LISTED RECORDS section start

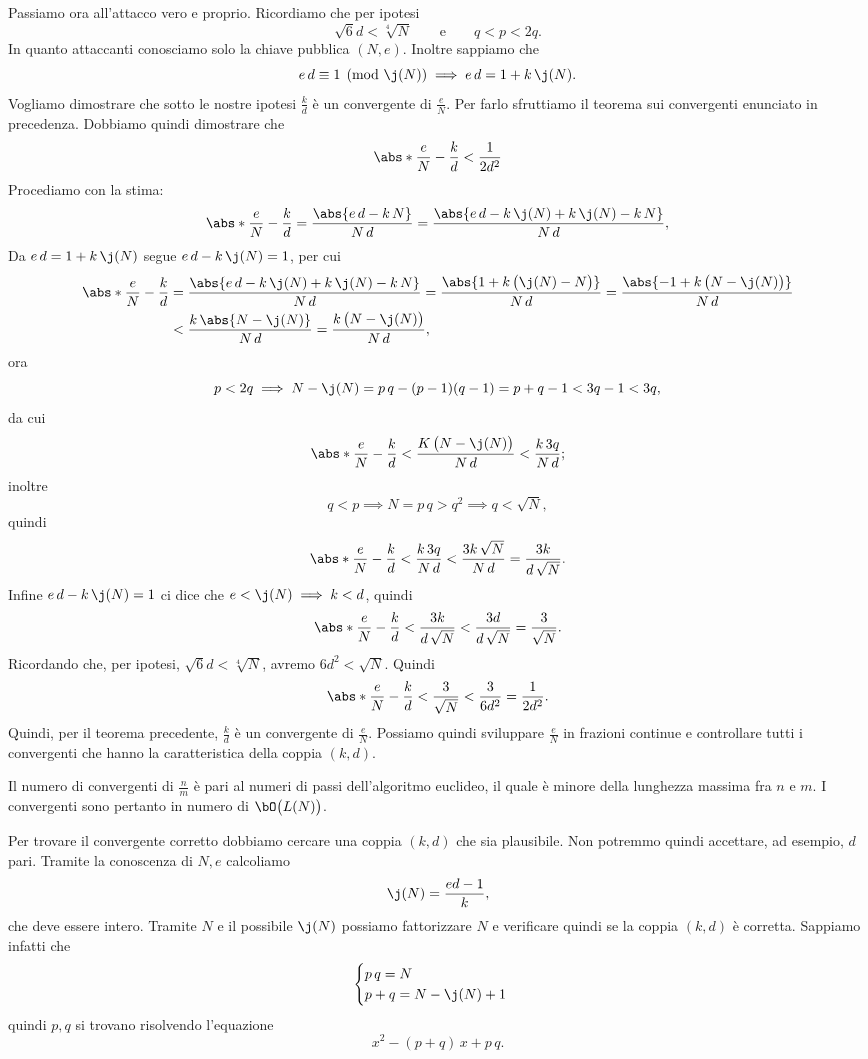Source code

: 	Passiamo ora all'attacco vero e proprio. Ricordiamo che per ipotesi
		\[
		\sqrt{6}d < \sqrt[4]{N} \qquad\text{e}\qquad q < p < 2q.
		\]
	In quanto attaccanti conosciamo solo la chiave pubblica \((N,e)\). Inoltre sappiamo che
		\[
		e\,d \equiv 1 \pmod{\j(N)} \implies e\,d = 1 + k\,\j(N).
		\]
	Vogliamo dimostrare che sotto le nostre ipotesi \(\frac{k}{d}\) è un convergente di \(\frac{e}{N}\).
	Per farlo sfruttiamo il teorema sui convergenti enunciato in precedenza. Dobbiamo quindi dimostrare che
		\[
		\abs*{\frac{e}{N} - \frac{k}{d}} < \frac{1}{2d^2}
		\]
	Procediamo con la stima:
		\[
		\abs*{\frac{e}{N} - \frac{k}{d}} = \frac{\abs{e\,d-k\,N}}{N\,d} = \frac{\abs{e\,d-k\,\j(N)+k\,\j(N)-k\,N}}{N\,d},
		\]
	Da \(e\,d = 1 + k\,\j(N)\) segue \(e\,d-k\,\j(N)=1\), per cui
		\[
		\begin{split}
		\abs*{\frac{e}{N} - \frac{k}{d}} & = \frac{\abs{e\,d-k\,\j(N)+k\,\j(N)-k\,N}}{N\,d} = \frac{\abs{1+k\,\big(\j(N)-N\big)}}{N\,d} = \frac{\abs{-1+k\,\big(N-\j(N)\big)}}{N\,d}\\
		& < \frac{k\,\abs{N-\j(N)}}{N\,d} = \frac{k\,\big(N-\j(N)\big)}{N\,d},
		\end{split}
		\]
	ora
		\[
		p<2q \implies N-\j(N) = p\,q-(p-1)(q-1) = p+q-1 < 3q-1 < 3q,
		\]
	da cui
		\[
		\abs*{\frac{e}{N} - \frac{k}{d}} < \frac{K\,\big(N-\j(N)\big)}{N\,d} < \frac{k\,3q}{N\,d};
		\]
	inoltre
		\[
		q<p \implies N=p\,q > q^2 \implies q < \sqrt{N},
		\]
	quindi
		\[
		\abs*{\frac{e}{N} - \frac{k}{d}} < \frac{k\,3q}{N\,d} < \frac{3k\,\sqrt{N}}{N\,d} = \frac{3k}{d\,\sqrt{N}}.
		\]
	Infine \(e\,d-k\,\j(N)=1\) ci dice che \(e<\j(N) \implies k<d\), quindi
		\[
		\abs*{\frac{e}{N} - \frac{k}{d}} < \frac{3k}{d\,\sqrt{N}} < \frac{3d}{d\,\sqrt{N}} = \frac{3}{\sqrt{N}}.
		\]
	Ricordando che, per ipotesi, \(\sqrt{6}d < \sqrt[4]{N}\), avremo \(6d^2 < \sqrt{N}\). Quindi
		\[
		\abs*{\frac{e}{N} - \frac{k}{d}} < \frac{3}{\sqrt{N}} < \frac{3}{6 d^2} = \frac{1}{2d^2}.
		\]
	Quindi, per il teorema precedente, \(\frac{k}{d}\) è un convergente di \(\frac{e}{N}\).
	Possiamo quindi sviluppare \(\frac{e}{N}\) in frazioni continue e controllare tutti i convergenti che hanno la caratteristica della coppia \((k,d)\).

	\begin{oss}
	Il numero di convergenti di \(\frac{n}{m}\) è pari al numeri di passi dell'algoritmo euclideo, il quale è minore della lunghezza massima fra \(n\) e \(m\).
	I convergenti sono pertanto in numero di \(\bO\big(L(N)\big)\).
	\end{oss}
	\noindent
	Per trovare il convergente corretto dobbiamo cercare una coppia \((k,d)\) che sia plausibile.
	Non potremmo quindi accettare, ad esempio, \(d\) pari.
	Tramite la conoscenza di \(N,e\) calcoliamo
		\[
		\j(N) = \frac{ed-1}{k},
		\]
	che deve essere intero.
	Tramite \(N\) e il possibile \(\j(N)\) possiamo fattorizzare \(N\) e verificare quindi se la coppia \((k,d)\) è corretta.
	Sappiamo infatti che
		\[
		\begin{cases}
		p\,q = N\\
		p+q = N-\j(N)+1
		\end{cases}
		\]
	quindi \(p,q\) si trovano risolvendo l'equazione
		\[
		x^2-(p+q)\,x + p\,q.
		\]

LISTED RECORDS section end

◆ ASSIGNMENT
For each line above that includes the word "ipotesi", make a copy of that line.

◆ SOLUTION FOR THIS TASK
: 	Passiamo ora all'attacco vero e proprio. Ricordiamo che per ipotesi
	Vogliamo dimostrare che sotto le nostre ipotesi \(\frac{k}{d}\) è un convergente di \(\frac{e}{N}\).
	Ricordando che, per ipotesi, \(\sqrt{6}d < \sqrt[4]{N}\), avremo \(6d^2 < \sqrt{N}\). Quindi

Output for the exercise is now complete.